WHAT TO WORK ON:
If a line below contains the string "with", copy it out.

*** Block opens ***

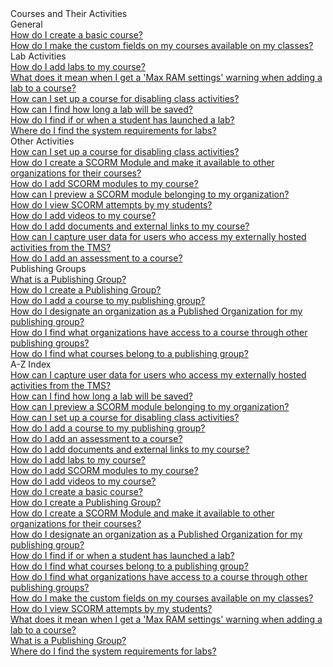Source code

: <!-- 
    Adding new documents!
    1. Duplicate the following:
        <a class="subtopic_link" href="insert_document_link_here*">
            <div class="subtopic_title">insert_document_title here</div>
            <div class="subtopic_description">insert_document_description_here</div>
        </a>
    2. Replace:
        href link with your document's link
        subtopic_title text with your document's title
        subtopic_description text with your document's description
    3. Place in respective subtopic group
    4. Ensure to add the new document in A-Z index
-->

<div class="categoriesHeader" tabindex="0" title="Administrator - Courses and Their Activities Docs Container">Courses and Their Activities</div>
<div class="accordionModule">
  <div class="subtopic selected">
    <div class="subtopic_header" tabindex="0" title="General Docs" role="button" aria-selected="true" selected>General</div>
    <div id="body_1" class="subtopic_links">
      <a class="subtopic_link" href="/tms/tms-administrators/courses-and-activities/overall/create-course.md">
        <div class="subtopic_title">How do I create a basic course?</div>
      </a>
      <a class="subtopic_link" href="/tms/tms-administrators/courses-and-activities/overall/cascade-custom-fields.md">
        <div class="subtopic_title">How do I make the custom fields on my courses available on my classes?</div>
      </a>
    </div>
  </div>
  <div class="subtopic">
    <div class="subtopic_header" tabindex="0" title="Lab Activities Docs" role="button" aria-selected="false">Lab Activities</div>
    <div class="subtopic_links">
      <a class="subtopic_link" href="/tms/tms-administrators/courses-and-activities/labs/add-labs.md">
        <div class="subtopic_title">How do I add labs to my course?</div>
      </a>
      <a class="subtopic_link" href="/tms/tms-administrators/courses-and-activities/labs/max-ram.md">
        <div class="subtopic_title">What does it mean when I get a 'Max RAM settings' warning when adding a lab to a course?</div>
      </a>
      <a class="subtopic_link" href="/tms/tms-administrators/courses-and-activities/overall/course-setting-disable-class-activities.md">
        <div class="subtopic_title">How can I set up a course for disabling class activities?</div>
      </a>
        <a class="subtopic_link" href="/tms/tms-administrators/courses-and-activities/labs/find-how-long-lab-will-be-saved-for.md">
        <div class="subtopic_title">How can I find how long a lab will be saved?</div>
      </a>
      <a class="subtopic_link" href="/tms/tms-administrators/courses-and-activities/labs/find-if-student-launched-lab.md">
        <div class="subtopic_title">How do I find if or when a student has launched a lab?</div>
      </a>
      <a class="subtopic_link" href="/tms/tms-administrators/courses-and-activities/labs/find-system-requirements-for-labs.md">
        <div class="subtopic_title">Where do I find the system requirements for labs?</div>
      </a>
    </div>
  </div>
  <div class="subtopic">
    <div class="subtopic_header" tabindex="0" title="Other Activities Docs" role="button" aria-selected="false">Other Activities</div>
    <div class="subtopic_links">
      <a class="subtopic_link" href="/tms/tms-administrators/courses-and-activities/overall/course-setting-disable-class-activities.md">
        <div class="subtopic_title">How can I set up a course for disabling class activities?</div>
      </a>
        <a class="subtopic_link" href="/tms/tms-administrators/courses-and-activities/other-activities/create-scorm-module.md">
        <div class="subtopic_title">How do I create a SCORM Module and make it available to other organizations for their courses?</div>
      </a>
      <a class="subtopic_link" href="/tms/tms-administrators/courses-and-activities/other-activities/add-scorm.md">
        <div class="subtopic_title">How do I add SCORM modules to my course?</div>
      </a>
      <a class="subtopic_link" href="/tms/tms-administrators/courses-and-activities/other-activities/start-scorm-module.md">
        <div class="subtopic_title">How can I preview a SCORM module belonging to my organization?</div>
      </a>
      <a class="subtopic_link" href="/tms/tms-administrators/courses-and-activities/other-activities/view-scorm-attempts.md">
        <div class="subtopic_title">How do I view SCORM attempts by my students?</div>
      </a>
      <a class="subtopic_link" href="/tms/tms-administrators/courses-and-activities/other-activities/add-video.md">
        <div class="subtopic_title">How do I add videos to my course?</div>
      </a>
      <a class="subtopic_link" href="/tms/tms-administrators/courses-and-activities/other-activities/add-docs-urls.md">
        <div class="subtopic_title">How do I add documents and external links to my course?</div>
      </a>
      <a class="subtopic_link" href="/tms/tms-administrators/courses-and-activities/other-activities/capture-user-data-for-externally-hosted-activities.md">
        <div class="subtopic_title">How can I capture user data for users who access my externally hosted activities from the TMS?</div>
      </a>
      <a class="subtopic_link" href="/tms/tms-administrators/courses-and-activities/other-activities/add-assessment.md">
        <div class="subtopic_title">How do I add an assessment to a course?</div>
      </a>
    </div>
  </div>
  <div class="subtopic">
    <div class="subtopic_header" tabindex="0" title="Publishing Group Docs" role="button" aria-selected="false">Publishing Groups</div>
    <div class="subtopic_links">
      <a class="subtopic_link" href="/tms/tms-administrators/courses-and-activities/pgs/what-is-publishing-group.md">
        <div class="subtopic_title">What is a Publishing Group?</div>
      </a>
      <a class="subtopic_link" href="/tms/tms-administrators/courses-and-activities/pgs/create-publishing-group.md">
        <div class="subtopic_title">How do I create a Publishing Group?</div>
      </a>
      <a class="subtopic_link" href="/tms/tms-administrators/courses-and-activities/pgs/add-courses-to-publishing-group.md">
        <div class="subtopic_title">How do I add a course to my publishing group?</div>
      </a>
      <a class="subtopic_link" href="/tms/tms-administrators/courses-and-activities/pgs/add-published-orgs-to-publishing-group.md">
        <div class="subtopic_title">How do I designate an organization as a Published Organization for my publishing group?</div>
      </a>
      <a class="subtopic_link" href="/tms/tms-administrators/courses-and-activities/pgs/pg-add-pg-error-resolution.md">
        <div class="subtopic_title">How do I find what organizations have access to a course through other publishing groups?</div>
      </a>
      <a class="subtopic_link" href="/tms/tms-administrators/courses-and-activities/pgs/pg-add-org-error-resolution.md">
        <div class="subtopic_title">How do I find what courses belong to a publishing group?</div>
      </a>
    </div>
  </div>
  <div class="subtopic">
    <div class="subtopic_header" tabindex="0" title="Admin Courses and Activities A-Z Docs" role="button" aria-selected="false">A-Z Index</div>
    <div class="subtopic_links">
      <a class="subtopic_link" href="/tms/tms-administrators/courses-and-activities/other-activities/capture-user-data-for-externally-hosted-activities.md">
        <div class="subtopic_title">How can I capture user data for users who access my externally hosted activities from the TMS?</div>
      </a>
      <a class="subtopic_link" href="/tms/tms-administrators/courses-and-activities/labs/find-how-long-lab-will-be-saved-for.md">
        <div class="subtopic_title">How can I find how long a lab will be saved?</div>
      </a>
      <a class="subtopic_link" href="/tms/tms-administrators/courses-and-activities/other-activities/start-scorm-module.md">
        <div class="subtopic_title">How can I preview a SCORM module belonging to my organization?</div>
      </a>
        <a class="subtopic_link" href="/tms/tms-administrators/courses-and-activities/overall/course-setting-disable-class-activities.md">
        <div class="subtopic_title">How can I set up a course for disabling class activities?</div>
      </a>
      <a class="subtopic_link" href="/tms/tms-administrators/courses-and-activities/pgs/add-courses-to-publishing-group.md">
        <div class="subtopic_title">How do I add a course to my publishing group?</div>
        </a>
      <a class="subtopic_link" href="/tms/tms-administrators/courses-and-activities/other-activities/add-assessment.md">
        <div class="subtopic_title">How do I add an assessment to a course?</div>
      </a>
      <a class="subtopic_link" href="/tms/tms-administrators/courses-and-activities/other-activities/add-docs-urls.md">
        <div class="subtopic_title">How do I add documents and external links to my course?</div>
      </a>
      <a class="subtopic_link" href="/tms/tms-administrators/courses-and-activities/labs/add-labs.md">
        <div class="subtopic_title">How do I add labs to my course?</div>
      </a>
      <a class="subtopic_link" href="/tms/tms-administrators/courses-and-activities/other-activities/add-scorm.md">
        <div class="subtopic_title">How do I add SCORM modules to my course?</div>
      </a>
      <a class="subtopic_link" href="/tms/tms-administrators/courses-and-activities/other-activities/add-video.md">
        <div class="subtopic_title">How do I add videos to my course?</div>
      </a>
      <a class="subtopic_link" href="/tms/tms-administrators/courses-and-activities/overall/create-course.md">
        <div class="subtopic_title">How do I create a basic course?</div>
      </a>
      <a class="subtopic_link" href="/tms/tms-administrators/courses-and-activities/pgs/create-publishing-group.md">
        <div class="subtopic_title">How do I create a Publishing Group?</div>
      </a>
      <a class="subtopic_link" href="/tms/tms-administrators/courses-and-activities/other-activities/create-scorm-module.md">
        <div class="subtopic_title">How do I create a SCORM Module and make it available to other organizations for their courses?</div>
      </a>
      <a class="subtopic_link" href="/tms/tms-administrators/courses-and-activities/pgs/add-published-orgs-to-publishing-group.md">
        <div class="subtopic_title">How do I designate an organization as a Published Organization for my publishing group?</div>
      </a>
      <a class="subtopic_link" href="/tms/tms-administrators/courses-and-activities/labs/find-if-student-launched-lab.md">
        <div class="subtopic_title">How do I find if or when a student has launched a lab?</div>
      </a>
      <a class="subtopic_link" href="/tms/tms-administrators/courses-and-activities/pgs/pg-add-org-error-resolution.md">
        <div class="subtopic_title">How do I find what courses belong to a publishing group?</div>
      </a>
      <a class="subtopic_link" href="/tms/tms-administrators/courses-and-activities/pgs/pg-add-pg-error-resolution.md">
        <div class="subtopic_title">How do I find what organizations have access to a course through other publishing groups?</div>
      </a>
      <a class="subtopic_link" href="/tms/tms-administrators/courses-and-activities/overall/cascade-custom-fields.md">
        <div class="subtopic_title">How do I make the custom fields on my courses available on my classes?</div>
      </a>
      <a class="subtopic_link" href="/tms/tms-administrators/courses-and-activities/other-activities/view-scorm-attempts.md">
        <div class="subtopic_title">How do I view SCORM attempts by my students?</div>
      </a>
      <a class="subtopic_link" href="/tms/tms-administrators/courses-and-activities/labs/max-ram.md">
        <div class="subtopic_title">What does it mean when I get a 'Max RAM settings' warning when adding a lab to a course?</div>
      </a>
      <a class="subtopic_link" href="/tms/tms-administrators/courses-and-activities/pgs/what-is-publishing-group.md">
        <div class="subtopic_title">What is a Publishing Group?</div>
      </a>
      <a class="subtopic_link" href="/tms/tms-administrators/courses-and-activities/labs/find-system-requirements-for-labs.md">
        <div class="subtopic_title">Where do I find the system requirements for labs?</div>
      </a>
    </div>
  </div>
</div>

*** Block closes ***

SOLUTION FOR THIS PROBLEM:
        href link with your document's link
        subtopic_title text with your document's title
        subtopic_description text with your document's description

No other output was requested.